C’est ce mécanisme qui explique des paradoxes apparents : statistiquement, l’avion est le moyen de transport le plus sûr de la planète. Pourtant, la peur de l’avion demeure l’une des phobies les plus répandues. Beaucoup de personnes renoncent à prendre l’avion alors même que les chiffres contredisent totalement leur crainte, et reprennent leur voiture quotidiennement, un moyen pourtant bien plus accidentogène. Ce n’est donc pas la peur de mourir qui conduit ces choix, mais la croyance portant sur cette peur, une construction cognitive qui prend davantage de poids que les faits.
L’imagination peut ainsi sembler parfaitement rationnelle de l’intérieur, même lorsqu’elle s’éloigne fortement de la réalité extérieure. Un souvenir, par exemple, peut être modifié, déformé, réarrangé par le temps qui passe, tout en conservant pour la personne qui le raconte une cohérence logique et une impression de vérité.
Ce glissement devient particulièrement visible lorsqu’on observe des croyances très structurées. Une personne convaincue que la Terre est plate peut développer un raisonnement extrêmement élaboré, appuyé sur des années de recherches personnelles, d’arguments compilés, de vidéos regardées et de discussions menées. Son discours peut sembler méthodique, parfois même plus construit que celui d’un passant auquel on demanderait spontanément d’expliquer pourquoi la Terre est ronde et comment il le sait.
La frontière entre rationalité et irrationalité n’est donc jamais évidente. Une croyance peut adopter tous les codes de la rationalité, structure, arguments, démonstrations, tout en restant profondément subjective. C’est précisément cette zone ambiguë, où l’imagination se déguise en logique, qui montre à quel point la rationalité perçue peut parfois être une construction personnelle plutôt qu’un reflet fidèle du réel.
L’impossible séparation : rationnel et irrationnel s’entremêlent
Le cerveau ne juge pas.
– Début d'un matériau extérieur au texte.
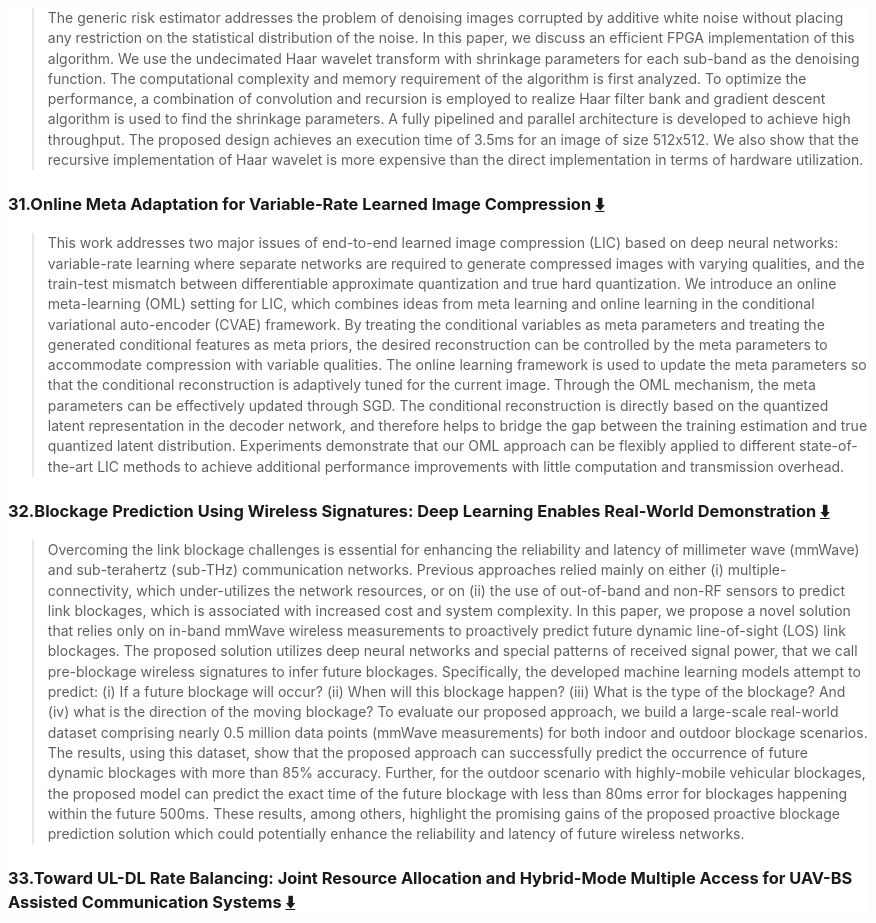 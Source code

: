 >  The generic risk estimator addresses the problem of denoising images corrupted by additive white noise without placing any restriction on the statistical distribution of the noise. In this paper, we discuss an efficient FPGA implementation of this algorithm. We use the undecimated Haar wavelet transform with shrinkage parameters for each sub-band as the denoising function. The computational complexity and memory requirement of the algorithm is first analyzed. To optimize the performance, a combination of convolution and recursion is employed to realize Haar filter bank and gradient descent algorithm is used to find the shrinkage parameters. A fully pipelined and parallel architecture is developed to achieve high throughput. The proposed design achieves an execution time of 3.5ms for an image of size 512x512. We also show that the recursive implementation of Haar wavelet is more expensive than the direct implementation in terms of hardware utilization.      
### 31.Online Meta Adaptation for Variable-Rate Learned Image Compression  [ :arrow_down: ](https://arxiv.org/pdf/2111.08256.pdf)
>  This work addresses two major issues of end-to-end learned image compression (LIC) based on deep neural networks: variable-rate learning where separate networks are required to generate compressed images with varying qualities, and the train-test mismatch between differentiable approximate quantization and true hard quantization. We introduce an online meta-learning (OML) setting for LIC, which combines ideas from meta learning and online learning in the conditional variational auto-encoder (CVAE) framework. By treating the conditional variables as meta parameters and treating the generated conditional features as meta priors, the desired reconstruction can be controlled by the meta parameters to accommodate compression with variable qualities. The online learning framework is used to update the meta parameters so that the conditional reconstruction is adaptively tuned for the current image. Through the OML mechanism, the meta parameters can be effectively updated through SGD. The conditional reconstruction is directly based on the quantized latent representation in the decoder network, and therefore helps to bridge the gap between the training estimation and true quantized latent distribution. Experiments demonstrate that our OML approach can be flexibly applied to different state-of-the-art LIC methods to achieve additional performance improvements with little computation and transmission overhead.      
### 32.Blockage Prediction Using Wireless Signatures: Deep Learning Enables Real-World Demonstration  [ :arrow_down: ](https://arxiv.org/pdf/2111.08242.pdf)
>  Overcoming the link blockage challenges is essential for enhancing the reliability and latency of millimeter wave (mmWave) and sub-terahertz (sub-THz) communication networks. Previous approaches relied mainly on either (i) multiple-connectivity, which under-utilizes the network resources, or on (ii) the use of out-of-band and non-RF sensors to predict link blockages, which is associated with increased cost and system complexity. In this paper, we propose a novel solution that relies only on in-band mmWave wireless measurements to proactively predict future dynamic line-of-sight (LOS) link blockages. The proposed solution utilizes deep neural networks and special patterns of received signal power, that we call pre-blockage wireless signatures to infer future blockages. Specifically, the developed machine learning models attempt to predict: (i) If a future blockage will occur? (ii) When will this blockage happen? (iii) What is the type of the blockage? And (iv) what is the direction of the moving blockage? To evaluate our proposed approach, we build a large-scale real-world dataset comprising nearly $0.5$ million data points (mmWave measurements) for both indoor and outdoor blockage scenarios. The results, using this dataset, show that the proposed approach can successfully predict the occurrence of future dynamic blockages with more than 85\% accuracy. Further, for the outdoor scenario with highly-mobile vehicular blockages, the proposed model can predict the exact time of the future blockage with less than $80$ms error for blockages happening within the future $500$ms. These results, among others, highlight the promising gains of the proposed proactive blockage prediction solution which could potentially enhance the reliability and latency of future wireless networks.      
### 33.Toward UL-DL Rate Balancing: Joint Resource Allocation and Hybrid-Mode Multiple Access for UAV-BS Assisted Communication Systems  [ :arrow_down: ](https://arxiv.org/pdf/2111.08233.pdf)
Il n’évalue pas la vérité. Il applique des réactions physiologiques, hormonales, synaptiques. Ce sont ensuite nos interprétations, nos constructions mentales, qui viennent donner du sens.
La frontière entre rationalité et irrationalité se révèle alors incroyablement fine. Il est inutile de chercher à être systématiquement rationnel. Il est délicat d’être systématiquement irrationnel. L’essentiel se situe dans cette zone intermédiaire : un espace où l’on questionne, où l’on doute, où l’on ajuste.
C’est là que le doute méthodique inspiré de Descartes retrouve son utilité contemporaine. Non pas un scepticisme absolu, mais une discipline intérieure consistant à passer ses idées au crible de sa propre conscience, à vérifier la nature des fondations sur lesquelles elles reposent, à distinguer une émotion d’une déduction.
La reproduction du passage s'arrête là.